● **Task prompt**
Check each line of the data for "when", and copy the ones that have it.

Saved data entries
-=-=-

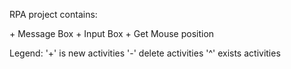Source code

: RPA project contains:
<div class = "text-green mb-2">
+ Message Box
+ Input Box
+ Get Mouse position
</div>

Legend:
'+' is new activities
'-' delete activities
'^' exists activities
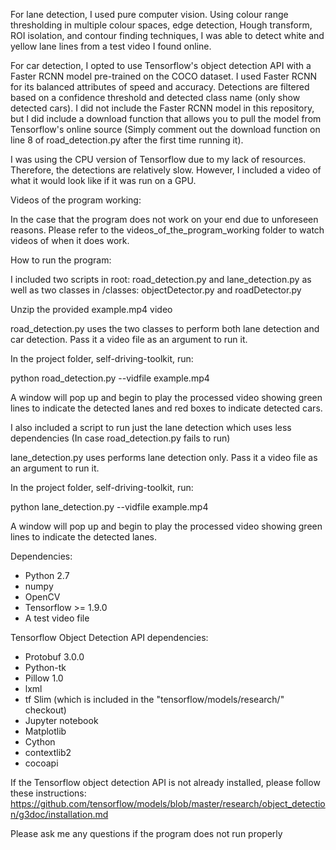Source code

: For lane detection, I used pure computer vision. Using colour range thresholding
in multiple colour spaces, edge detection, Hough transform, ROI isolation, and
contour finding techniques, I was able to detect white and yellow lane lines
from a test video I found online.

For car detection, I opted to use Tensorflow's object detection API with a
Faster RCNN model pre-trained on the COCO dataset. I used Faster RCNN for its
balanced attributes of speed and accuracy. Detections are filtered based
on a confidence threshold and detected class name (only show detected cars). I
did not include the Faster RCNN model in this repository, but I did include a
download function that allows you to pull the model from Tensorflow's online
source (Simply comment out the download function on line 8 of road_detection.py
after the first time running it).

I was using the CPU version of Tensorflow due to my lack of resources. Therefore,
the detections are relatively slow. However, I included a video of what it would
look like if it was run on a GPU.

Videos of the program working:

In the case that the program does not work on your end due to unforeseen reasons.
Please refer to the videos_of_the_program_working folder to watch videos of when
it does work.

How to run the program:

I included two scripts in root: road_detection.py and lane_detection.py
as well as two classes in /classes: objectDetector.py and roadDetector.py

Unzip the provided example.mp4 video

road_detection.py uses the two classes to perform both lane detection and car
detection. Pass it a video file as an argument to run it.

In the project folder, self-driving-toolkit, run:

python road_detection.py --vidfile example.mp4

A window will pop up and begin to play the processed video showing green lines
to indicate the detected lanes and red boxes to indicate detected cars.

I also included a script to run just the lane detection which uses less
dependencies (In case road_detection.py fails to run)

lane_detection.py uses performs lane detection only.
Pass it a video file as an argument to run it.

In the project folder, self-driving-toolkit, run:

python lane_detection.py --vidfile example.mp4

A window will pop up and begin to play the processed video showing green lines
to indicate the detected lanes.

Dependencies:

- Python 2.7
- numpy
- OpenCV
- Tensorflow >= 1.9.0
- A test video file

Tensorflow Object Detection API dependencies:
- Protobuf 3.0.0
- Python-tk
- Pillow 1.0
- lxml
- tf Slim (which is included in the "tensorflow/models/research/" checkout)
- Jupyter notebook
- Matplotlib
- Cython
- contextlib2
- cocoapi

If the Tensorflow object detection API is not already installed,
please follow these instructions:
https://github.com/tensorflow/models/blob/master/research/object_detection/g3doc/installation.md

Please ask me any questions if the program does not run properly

-=-=-

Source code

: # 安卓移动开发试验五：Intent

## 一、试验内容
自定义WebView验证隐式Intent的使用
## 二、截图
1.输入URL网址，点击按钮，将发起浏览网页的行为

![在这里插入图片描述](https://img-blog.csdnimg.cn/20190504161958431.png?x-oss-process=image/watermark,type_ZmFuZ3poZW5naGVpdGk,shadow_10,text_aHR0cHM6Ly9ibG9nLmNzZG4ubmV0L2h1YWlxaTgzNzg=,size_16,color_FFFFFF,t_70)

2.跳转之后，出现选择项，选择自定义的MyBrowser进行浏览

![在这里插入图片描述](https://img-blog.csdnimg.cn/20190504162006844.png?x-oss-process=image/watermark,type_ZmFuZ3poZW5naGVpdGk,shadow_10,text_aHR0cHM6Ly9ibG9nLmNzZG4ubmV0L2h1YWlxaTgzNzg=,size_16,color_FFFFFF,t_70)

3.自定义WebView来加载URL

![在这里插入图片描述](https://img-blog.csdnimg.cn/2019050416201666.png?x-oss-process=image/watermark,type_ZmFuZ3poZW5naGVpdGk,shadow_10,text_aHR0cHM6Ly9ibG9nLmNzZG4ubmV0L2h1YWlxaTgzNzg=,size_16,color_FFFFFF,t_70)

-=-=-

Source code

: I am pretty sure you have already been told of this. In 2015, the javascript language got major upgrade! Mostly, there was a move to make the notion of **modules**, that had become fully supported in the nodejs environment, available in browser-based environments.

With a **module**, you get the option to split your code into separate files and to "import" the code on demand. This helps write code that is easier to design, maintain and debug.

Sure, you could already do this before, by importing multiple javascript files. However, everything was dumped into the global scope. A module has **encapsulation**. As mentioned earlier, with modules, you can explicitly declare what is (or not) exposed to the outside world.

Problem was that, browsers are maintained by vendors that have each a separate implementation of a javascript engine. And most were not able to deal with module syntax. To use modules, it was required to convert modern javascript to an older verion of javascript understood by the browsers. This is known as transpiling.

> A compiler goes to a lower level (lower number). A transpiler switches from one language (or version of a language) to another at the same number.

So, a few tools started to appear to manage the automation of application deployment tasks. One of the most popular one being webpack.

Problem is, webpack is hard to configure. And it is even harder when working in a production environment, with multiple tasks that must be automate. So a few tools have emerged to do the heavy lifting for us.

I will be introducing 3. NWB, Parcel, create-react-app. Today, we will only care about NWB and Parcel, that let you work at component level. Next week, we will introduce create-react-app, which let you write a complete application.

-=-=-

● **Answer to the exercise**
Please refer to the videos_of_the_program_working folder to watch videos of when
Problem is, webpack is hard to configure. And it is even harder when working in a production environment, with multiple tasks that must be automate. So a few tools have emerged to do the heavy lifting for us.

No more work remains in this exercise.